Prize-winning grower speaks about the ABC’s of orchids
Stepping inside the greenhouse, which runs the width of his North Saanich home, the first things a visitor notices are the warmth, the scent and the colours. Creamy white, butter yellow, hot pink and wine purple orchids lean from their pots, brushing your hair as you walk the aisles.
Potted plants hang from floor-to-ceiling metal wall grids and on rows of shelves made with eavestroughs. A koi aquarium the size of a small bathtub burbles and a half dozen fans swirl, keeping the warm moist air circulating.
“Air movement is quite important in a greenhouse,” van Adrichem explains, “otherwise you’ll get cold areas and plants that don’t dry off.”
He has been growing prize-winning orchids for 35 years and admits it’s “a hobby gone crazy.”
This weekend he’ll be one of 100 participants, including many from Oak Bay, taking part in Victoria Orchid Society’s show and sale at the University of Victoria.
Van Adrichem grew up on the Butchart Gardens property; his father Paddy was a gardener in Butchart’s sunken garden area. As a kid following his dad around, he learned all the botanical names of plants, but he didn’t take notice of orchids until he was an adult.
After a trip to Hawaii, where he noticed orchids growing profusely, he bought his first plant. “You buy one and then it dies and then you buy another.”
He discovered varieties with blooms that range from the width of his finger to those that spread five inches across. He learned orchids grow best in a humid environment, receiving bright, dappled light about 12 hours a day. He settled on his favourite species – Phalaenopsis, with blooms that last two to three months – and started growing.
Although orchids are thought to be fussy, van Adrichem says they’re not.
“If you can grow African violets you can grow an orchid,” he says. “If you have a bathroom with a water tray underneath to create little more humidity that would be ideal.” He feeds the plants water soluble fertilizer supplemented with kelp and seaweed. He’s tried to use biological controls to keep bugs down, but does spray twice a year with chemicals.
By day he runs a manufacturers’ service and supply company. But he still finds time to check on the 1,000 plants in his greenhouse, watching for bugs or scale and wetting them down if needed. In addition, he grows some plants from seed and clones others in his home’s furnace room turned laboratory. He sells his plants across North America from $10 up to $150.
Over the years Van Adrichem has won 35 American Orchid Society awards at shows. The society will again be judging the two-day show at UVic.
There will be about 20 large displays at the show and roughly 30 members will contribute to the Victoria Orchid Society’s display. Van Adrichem will have an individual display.
Participants are expected from Vancouver Island and the Lower Mainland. U.S. growers used to attend, but have been stymied by border regulations which tightened in the 1990s, says society member Poul Hansen, who is also a judge at the show.

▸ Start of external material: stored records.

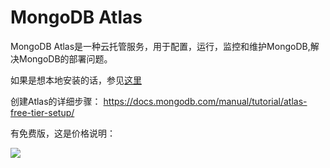# MongoDB Atlas

MongoDB Atlas是一种云托管服务，用于配置，运行，监控和维护MongoDB,解决MongoDB的部署问题。

如果是想本地安装的话，参见[这里](https://docs.mongodb.com/manual/installation/#tutorial-installation)


创建Atlas的详细步骤：
https://docs.mongodb.com/manual/tutorial/atlas-free-tier-setup/

有免费版，这是价格说明：

![](http://darouwan.com/wp-content/uploads/2018/11/2018112916212363.png)
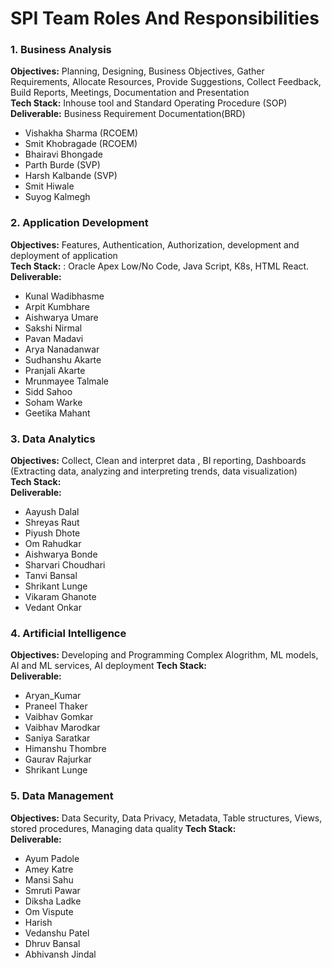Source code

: # SPI Team Roles And Responsibilities

### 1. Business Analysis
**Objectives:** Planning, Designing, Business Objectives, Gather Requirements, Allocate Resources, Provide Suggestions, Collect Feedback, Build Reports, Meetings, Documentation and Presentation <br>
**Tech Stack:** Inhouse tool and Standard Operating Procedure (SOP)<br>
**Deliverable:** Business Requirement Documentation(BRD)<br>

- Vishakha Sharma (RCOEM)
- Smit Khobragade (RCOEM)
- Bhairavi Bhongade
- Parth Burde (SVP)
- Harsh Kalbande (SVP)
- Smit Hiwale
- Suyog Kalmegh
  
### 2. Application Development
**Objectives:** Features, Authentication, Authorization, development and deployment of application<br>
**Tech Stack:** : Oracle Apex Low/No Code, Java Script, K8s, HTML React.<br>
**Deliverable:** <br>

- Kunal Wadibhasme
- Arpit Kumbhare 
- Aishwarya Umare 
- Sakshi Nirmal 
- Pavan Madavi
- Arya Nanadanwar
- Sudhanshu Akarte 
- Pranjali Akarte 
- Mrunmayee Talmale 
- Sidd Sahoo 
- Soham Warke
- Geetika Mahant
  
### 3. Data Analytics
**Objectives:** Collect, Clean and interpret data , BI reporting, Dashboards (Extracting data, analyzing and interpreting trends, data visualization)<br>
**Tech Stack:** <br>
**Deliverable:** <br>

- Aayush Dalal
- Shreyas Raut
- Piyush Dhote 
- Om Rahudkar  
- Aishwarya Bonde 
- Sharvari Choudhari 
- Tanvi Bansal 
- Shrikant Lunge
- Vikaram Ghanote
- Vedant Onkar
  
### 4. Artificial Intelligence
**Objectives:** Developing and Programming Complex Alogrithm, ML models, AI and ML services, AI deployment 
**Tech Stack:** <br>
**Deliverable:** <br>

- Aryan_Kumar
- Praneel Thaker 
- Vaibhav Gomkar 
- Vaibhav Marodkar 
- Saniya Saratkar
- Himanshu Thombre 
- Gaurav Rajurkar
- Shrikant Lunge
  
### 5. Data Management
**Objectives:** Data Security, Data Privacy, Metadata, Table structures, Views, stored procedures, Managing data quality
**Tech Stack:** <br>
**Deliverable:** <br>

- Ayum Padole
- Amey Katre 
- Mansi Sahu
- Smruti Pawar
- Diksha Ladke 
- Om Vispute
- Harish  
- Vedanshu Patel 
- Dhruv Bansal 
- Abhivansh Jindal
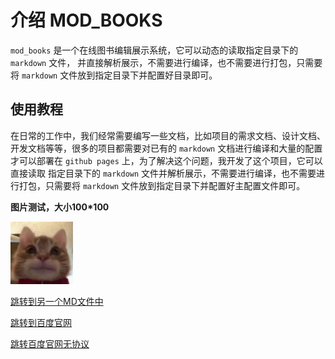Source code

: # 介绍 MOD_BOOKS

`mod_books` 是一个在线图书编辑展示系统，它可以动态的读取指定目录下的 `markdown` 文件，
并直接解析展示，不需要进行编译，也不需要进行打包，只需要将 `markdown` 文件放到指定目录下并配置好目录即可。

## 使用教程

在日常的工作中，我们经常需要编写一些文档，比如项目的需求文档、设计文档、开发文档等等，很多的项目都需要对已有的
`markdown` 文档进行编译和大量的配置才可以部署在 `github pages` 上，为了解决这个问题，我开发了这个项目，它可以直接读取
指定目录下的 `markdown` 文件并解析展示，不需要进行编译，也不需要进行打包，只需要将 `markdown` 文件放到指定目录下并配置好主配置文件即可。

**图片测试，大小100*100**

<img src="../imgs/test.png" style="width: 100px" alt="">

[跳转到另一个MD文件中](./config/pages.md)

[跳转到百度官网](https://www.baidu.com/)

[跳转百度官网无协议](www.baidu.com)
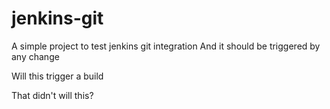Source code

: # jenkins-git

A simple project to test jenkins git integration
And it should be triggered by any change

Will this trigger a build

That didn't will this?
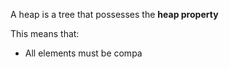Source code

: 
A heap is a tree that possesses the **heap property**

This means that:
  * All elements must be compa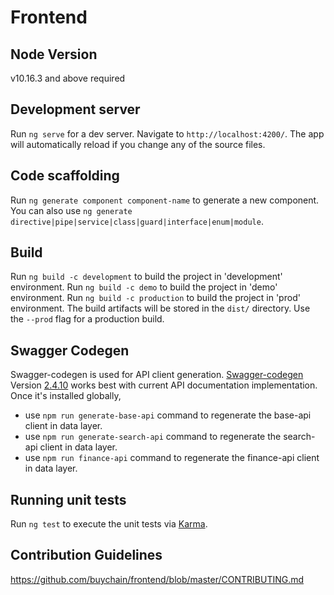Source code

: # Frontend

## Node Version
 v10.16.3 and above required

## Development server

Run `ng serve` for a dev server. Navigate to `http://localhost:4200/`. The app will automatically reload if you change any of the source files.

## Code scaffolding

Run `ng generate component component-name` to generate a new component. You can also use `ng generate directive|pipe|service|class|guard|interface|enum|module`.

## Build

Run `ng build -c development` to build the project in 'development' environment.
Run `ng build -c demo` to build the project in 'demo' environment.
Run `ng build -c production` to build the project in 'prod' environment.
The build artifacts will be stored in the `dist/` directory. Use the `--prod` flag for a production build.

## Swagger Codegen

Swagger-codegen is used for API client generation. [Swagger-codegen](https://github.com/swagger-api/swagger-codegen) Version [2.4.10](https://github.com/swagger-api/swagger-codegen/releases/tag/v2.4.10) works best with current API documentation implementation. Once it's installed globally, 

- use `npm run generate-base-api` command to regenerate the base-api client in data layer.
- use `npm run generate-search-api` command to regenerate the search-api client in data layer.
- use `npm run finance-api` command to regenerate the finance-api client in data layer.


## Running unit tests

Run `ng test` to execute the unit tests via [Karma](https://karma-runner.github.io).

## Contribution Guidelines

https://github.com/buychain/frontend/blob/master/CONTRIBUTING.md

For growers, it’s a chance to show off plants, but also a gathering where information can be exchanged.
“And also we like to enlighten the public as to what we’re doing,” he says. “It’s our kick at the can to show how much we like orchids.”
Orchid experts will also give talks at the show.
Although van Adrichem admits his hobby is an obsession, it’s not unlike other hobbies, he says.
“If you’re a golfer you go and get good clubs or if you’re a fisherman, new lures.”